When a wireless device is served by a macro network but located at a location aimed to be served by a local dedicated network the wireless device may be transmitting at high output power very close to a remote radio head of the local dedicated network. This remote radio head can then, in turn, be severely interfered (by means of adjacent or co-channel interference). This is often referred to as a “near-far” issue. In the case of a distributed local dedicated network, the high interference at one remote radio head may block the whole local dedicated network, irrespective if the interference is at the same channel or at an adjacent channel, simply due to the high received power that risk saturating the receiving radio unit of the local dedicated network.

Power setting to balance uplink (transmission from served wireless device to network) and downlink (transmission from network to served wireless device) is commonly used, for communications networks employed in indoor as well as outdoor environments. However, individual setting of output power for remote radio heads may not be currently supported.

Further, when the gain control in the remote radio head attenuates a received signal the wanted signals (i.e., signals from wireless devices served by the local dedicated network) cannot be distinguished from external interference (i.e., signals not from wireless devices served by the local dedicated network). Attenuating received signals will reduce the external interference, but a weak wanted signal can be excluded due to attenuated below the noise floor.

Still further, since the receiving radio unit commonly is a central node in the local dedicated network and the combining of the different signal contributions from all the remote radio heads in the local dedicated network commonly is performed as an addition, one saturated remote radio head thus risks saturating the whole local dedicated network.
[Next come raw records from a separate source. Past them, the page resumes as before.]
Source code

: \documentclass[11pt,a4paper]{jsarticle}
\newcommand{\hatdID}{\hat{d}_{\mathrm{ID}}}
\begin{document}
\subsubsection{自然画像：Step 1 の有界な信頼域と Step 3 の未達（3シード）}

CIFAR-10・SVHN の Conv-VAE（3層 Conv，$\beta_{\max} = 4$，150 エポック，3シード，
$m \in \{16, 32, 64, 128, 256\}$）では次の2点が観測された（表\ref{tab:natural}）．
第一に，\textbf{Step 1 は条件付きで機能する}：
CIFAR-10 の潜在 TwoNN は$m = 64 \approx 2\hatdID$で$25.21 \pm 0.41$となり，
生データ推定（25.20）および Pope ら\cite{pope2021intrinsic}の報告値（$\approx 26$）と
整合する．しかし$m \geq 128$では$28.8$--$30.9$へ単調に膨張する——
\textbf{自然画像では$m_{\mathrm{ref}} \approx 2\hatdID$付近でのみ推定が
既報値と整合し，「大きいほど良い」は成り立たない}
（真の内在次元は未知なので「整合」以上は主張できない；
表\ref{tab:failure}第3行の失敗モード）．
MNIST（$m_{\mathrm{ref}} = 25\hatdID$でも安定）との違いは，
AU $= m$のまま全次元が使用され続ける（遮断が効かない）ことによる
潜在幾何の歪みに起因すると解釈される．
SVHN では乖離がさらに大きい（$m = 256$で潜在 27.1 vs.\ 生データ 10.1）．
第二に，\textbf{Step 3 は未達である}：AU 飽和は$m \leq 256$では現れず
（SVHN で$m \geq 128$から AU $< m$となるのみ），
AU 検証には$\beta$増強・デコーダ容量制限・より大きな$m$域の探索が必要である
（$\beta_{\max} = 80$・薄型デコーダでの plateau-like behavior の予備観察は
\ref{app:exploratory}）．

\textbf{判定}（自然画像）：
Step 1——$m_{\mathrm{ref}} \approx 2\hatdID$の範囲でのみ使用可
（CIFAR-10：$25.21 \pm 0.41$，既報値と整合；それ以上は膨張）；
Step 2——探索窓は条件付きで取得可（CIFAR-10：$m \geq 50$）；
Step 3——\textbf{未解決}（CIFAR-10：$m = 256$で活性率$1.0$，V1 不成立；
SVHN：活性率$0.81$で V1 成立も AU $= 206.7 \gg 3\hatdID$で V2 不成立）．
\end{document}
Hence, there is a need for an improved handling of signals in a local dedicated network.

SUMMARY

An object of embodiments herein is to provide efficient handling of signals in a local dedicated network.

According to a first aspect there is presented a method for combining signals from remote radio heads in a radio unit. The method is performed by the radio unit. The method comprises obtaining signals and signal strength measurements thereof from at least two remote radio heads. The method comprises combining the obtained signals into one composite signal, wherein the signals having the signal strength measurements above a predefined level are muted.
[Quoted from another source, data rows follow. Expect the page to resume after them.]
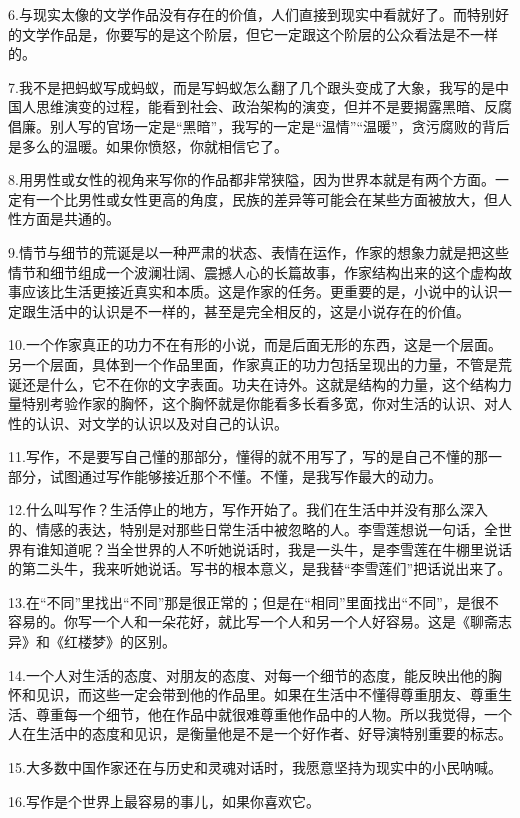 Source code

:\documentclass[fontset=fandol,12pt,a5paper]{ctexbook}
\begin{document}
6.与现实太像的文学作品没有存在的价值，人们直接到现实中看就好了。而特别好的文学作品是，你要写的是这个阶层，但它一定跟这个阶层的公众看法是不一样的。

7.我不是把蚂蚁写成蚂蚁，而是写蚂蚁怎么翻了几个跟头变成了大象，我写的是中国人思维演变的过程，能看到社会、政治架构的演变，但并不是要揭露黑暗、反腐倡廉。别人写的官场一定是“黑暗”，我写的一定是“温情”“温暖”，贪污腐败的背后是多么的温暖。如果你愤怒，你就相信它了。

8.用男性或女性的视角来写你的作品都非常狭隘，因为世界本就是有两个方面。一定有一个比男性或女性更高的角度，民族的差异等可能会在某些方面被放大，但人性方面是共通的。

9.情节与细节的荒诞是以一种严肃的状态、表情在运作，作家的想象力就是把这些情节和细节组成一个波澜壮阔、震撼人心的长篇故事，作家结构出来的这个虚构故事应该比生活更接近真实和本质。这是作家的任务。更重要的是，小说中的认识一定跟生活中的认识是不一样的，甚至是完全相反的，这是小说存在的价值。

10.一个作家真正的功力不在有形的小说，而是后面无形的东西，这是一个层面。另一个层面，具体到一个作品里面，作家真正的功力包括呈现出的力量，不管是荒诞还是什么，它不在你的文字表面。功夫在诗外。这就是结构的力量，这个结构力量特别考验作家的胸怀，这个胸怀就是你能看多长看多宽，你对生活的认识、对人性的认识、对文学的认识以及对自己的认识。

11.写作，不是要写自己懂的那部分，懂得的就不用写了，写的是自己不懂的那一部分，试图通过写作能够接近那个不懂。不懂，是我写作最大的动力。

12.什么叫写作？生活停止的地方，写作开始了。我们在生活中并没有那么深入的、情感的表达，特别是对那些日常生活中被忽略的人。李雪莲想说一句话，全世界有谁知道呢？当全世界的人不听她说话时，我是一头牛，是李雪莲在牛棚里说话的第二头牛，我来听她说话。写书的根本意义，是我替“李雪莲们”把话说出来了。

13.在“不同”里找出“不同”那是很正常的；但是在“相同”里面找出“不同”，是很不容易的。你写一个人和一朵花好，就比写一个人和另一个人好容易。这是《聊斋志异》和《红楼梦》的区别。

14.一个人对生活的态度、对朋友的态度、对每一个细节的态度，能反映出他的胸怀和见识，而这些一定会带到他的作品里。如果在生活中不懂得尊重朋友、尊重生活、尊重每一个细节，他在作品中就很难尊重他作品中的人物。所以我觉得，一个人在生活中的态度和见识，是衡量他是不是一个好作者、好导演特别重要的标志。

15.大多数中国作家还在与历史和灵魂对话时，我愿意坚持为现实中的小民呐喊。

16.写作是个世界上最容易的事儿，如果你喜欢它。
\end{document}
Advantageously this provides efficient muting of external interference (i.e., of signals not from wireless devices served by any of the at least two remote radio heads).
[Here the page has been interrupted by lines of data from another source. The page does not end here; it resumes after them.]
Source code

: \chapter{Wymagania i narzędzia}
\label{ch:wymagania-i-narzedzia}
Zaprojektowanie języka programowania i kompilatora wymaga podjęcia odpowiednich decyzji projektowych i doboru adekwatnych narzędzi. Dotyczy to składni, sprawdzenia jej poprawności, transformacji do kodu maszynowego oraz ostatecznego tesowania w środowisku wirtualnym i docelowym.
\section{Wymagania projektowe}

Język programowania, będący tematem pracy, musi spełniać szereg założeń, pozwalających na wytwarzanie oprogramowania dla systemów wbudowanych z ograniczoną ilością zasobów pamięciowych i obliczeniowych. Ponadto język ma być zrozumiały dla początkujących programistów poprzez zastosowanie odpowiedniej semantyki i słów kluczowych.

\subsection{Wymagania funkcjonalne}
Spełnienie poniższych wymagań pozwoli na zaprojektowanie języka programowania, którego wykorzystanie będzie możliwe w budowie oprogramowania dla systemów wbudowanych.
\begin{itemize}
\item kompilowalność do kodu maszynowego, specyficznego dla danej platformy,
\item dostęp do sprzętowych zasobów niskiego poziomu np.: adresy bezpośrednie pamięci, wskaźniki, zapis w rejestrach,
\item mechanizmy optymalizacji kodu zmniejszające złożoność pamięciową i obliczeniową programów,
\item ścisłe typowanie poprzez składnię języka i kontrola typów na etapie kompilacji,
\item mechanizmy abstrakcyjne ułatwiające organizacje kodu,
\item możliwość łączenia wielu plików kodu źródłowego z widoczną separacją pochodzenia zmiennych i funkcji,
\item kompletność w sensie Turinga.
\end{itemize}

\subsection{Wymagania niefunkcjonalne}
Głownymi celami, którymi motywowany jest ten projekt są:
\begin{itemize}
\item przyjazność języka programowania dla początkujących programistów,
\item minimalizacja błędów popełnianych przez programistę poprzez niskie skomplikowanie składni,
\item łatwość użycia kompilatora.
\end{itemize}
Advantageously, the impact of uplink interference, due to wireless devices served by a macro network transmitting at high power could be mitigated by muting signals received from a single remote radio head.

Advantageously, this enables a local dedicated network comprising a radio unit and at least two remote radio heads to co-exist in environments populated by existing macro networks.

Advantageously, saturating and blocking all remote radio heads is thereby avoided, and, instead, only signals from those remote radio heads affected by interference are muted.

According to a second aspect there is presented a radio unit for combining signals from remote radio heads. The radio unit comprises processing circuitry. The processing circuitry is configured to cause the radio unit to obtain signals and signal strength measurements thereof from at least two remote radio heads. The processing circuitry is configured to cause the radio unit to combine the obtained signals into one composite signal, wherein the signals having the signal strength measurements above a predefined level are muted.

According to an embodiment the radio unit further comprises a storage medium storing a set of operations, and the processing circuitry is configured to retrieve the set of operations from the storage medium to cause the radio unit to perform the set of operations.

According to a third aspect there is presented a computer program for combining signals from remote radio heads in a radio unit, the computer program comprising computer program code which, when run on the radio unit, causes the radio unit to perform a method according to the first aspect.

According to a fourth aspect there is presented a computer program product comprising a computer program according to the third aspect and a computer readable medium on which the computer program is stored. The computer readable medium may be a non-transitory computer readable medium.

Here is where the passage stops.